同じ言語を話しているはずなのに、この男に何を言っても通じないのだと悟る。


陽向が男から離れようと距離をとった。

しかし、コウガが手を伸ばしてくる。


その時だった。



「その子から離れてください!」



陽向とコウガの間に、長身の男が割り込んできた。


全身真っ黒な服を着た、騎士風の男だ。

その男は陽向を庇うようにしてコウガの前に立ち塞がり、鋭い目つきで睨み付けていた。



「あ? 誰だよ、てめぇ」


不機嫌そうな様子になったコウガは、苛立った様子で立ち上がる。

そんなコウガに対抗するように、黒服の男が大きく胸を張った。



「自分はこの子の友達ですよ。
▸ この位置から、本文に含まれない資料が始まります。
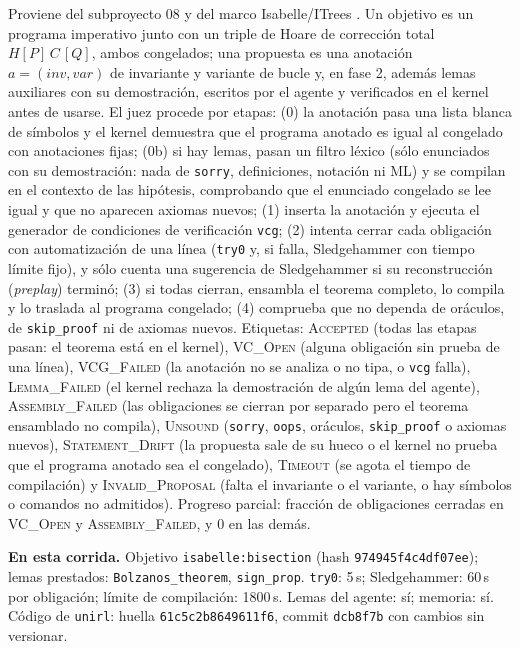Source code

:\documentclass[11pt,a4paper]{article}
\begin{document}
Proviene del subproyecto 08 y del marco Isabelle/ITrees \citep{BryantHuertaFoster2026}. Un objetivo es un programa imperativo junto con un triple de Hoare de corrección total $H[P]\,C\,[Q]$, ambos congelados; una propuesta es una anotación $a = (\mathit{inv}, \mathit{var})$ de invariante y variante de bucle y, en fase 2, además lemas auxiliares con su demostración, escritos por el agente y verificados en el kernel antes de usarse. El juez procede por etapas: (0) la anotación pasa una lista blanca de símbolos y el kernel demuestra que el programa anotado es igual al congelado con anotaciones fijas; (0b) si hay lemas, pasan un filtro léxico (sólo enunciados con su demostración: nada de \texttt{sorry}, definiciones, notación ni ML) y se compilan en el contexto de las hipótesis, comprobando que el enunciado congelado se lee igual y que no aparecen axiomas nuevos; (1) inserta la anotación y ejecuta el generador de condiciones de verificación \texttt{vcg}; (2) intenta cerrar cada obligación con automatización de una línea (\texttt{try0} y, si falla, Sledgehammer con tiempo límite fijo), y sólo cuenta una sugerencia de Sledgehammer si su reconstrucción (\emph{preplay}) terminó; (3) si todas cierran, ensambla el teorema completo, lo compila y lo traslada al programa congelado; (4) comprueba que no dependa de oráculos, de \texttt{skip\_proof} ni de axiomas nuevos. Etiquetas: \textsc{Accepted} (todas las etapas pasan: el teorema está en el kernel), \textsc{VC\_Open} (alguna obligación sin prueba de una línea), \textsc{VCG\_Failed} (la anotación no se analiza o no tipa, o \texttt{vcg} falla), \textsc{Lemma\_Failed} (el kernel rechaza la demostración de algún lema del agente), \textsc{Assembly\_Failed} (las obligaciones se cierran por separado pero el teorema ensamblado no compila), \textsc{Unsound} (\texttt{sorry}, \texttt{oops}, oráculos, \texttt{skip\_proof} o axiomas nuevos), \textsc{Statement\_Drift} (la propuesta sale de su hueco o el kernel no prueba que el programa anotado sea el congelado), \textsc{Timeout} (se agota el tiempo de compilación) y \textsc{Invalid\_Proposal} (falta el invariante o el variante, o hay símbolos o comandos no admitidos). Progreso parcial: fracción de obligaciones cerradas en \textsc{VC\_Open} y \textsc{Assembly\_Failed}, y $0$ en las demás.

\textbf{En esta corrida.} Objetivo \texttt{isabelle:\allowbreak{}bisection} (hash \texttt{974945f4c4df07ee}); lemas prestados: \texttt{Bolzanos\_\allowbreak{}theorem}, \texttt{sign\_\allowbreak{}prop}. \texttt{try0}: 5\,s; Sledgehammer: 60\,s por obligación; límite de compilación: 1800\,s. Lemas del agente: sí; memoria: sí. Código de \texttt{unirl}: huella \texttt{61c5c2b8649611f6}, commit \texttt{dcb8f7b} con cambios sin versionar.
\end{document}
ここで待ち合わせしていたんです」



──オレと待ち合わせだって!?


こんな声の男友達、陽向にいたっけと頭を捻らせる。

でもこの声、どこかで聞いたことがあるような……。



「あたしの名前はシャイン。この子の長馴染みです」


──シャイン。


それは、陽向が自分用に登録したゲームネームだ。



「ま、まさか……!」


その時、悟ってしまった。


突然、現れた黒服の男。

目の前の男性プレイヤーの中にいるのは、陽向の幼馴染である結衣であると。



「結衣、なのか……!?」


陽向は驚きと安堵の表情で、その男に呼びかける。

すると、シャインと名乗った男が少し身を乗り出してきた。


「やっぱり陽向だったのね。ようやく見つけられて良かった」


低い男性の声なのに、その言葉遣いや口調には結衣らしさが感じられた。



なぜこんなことになっているのかわからないけど、間違いない。


この男性キャラの正体は、幼馴染の結衣なのだ。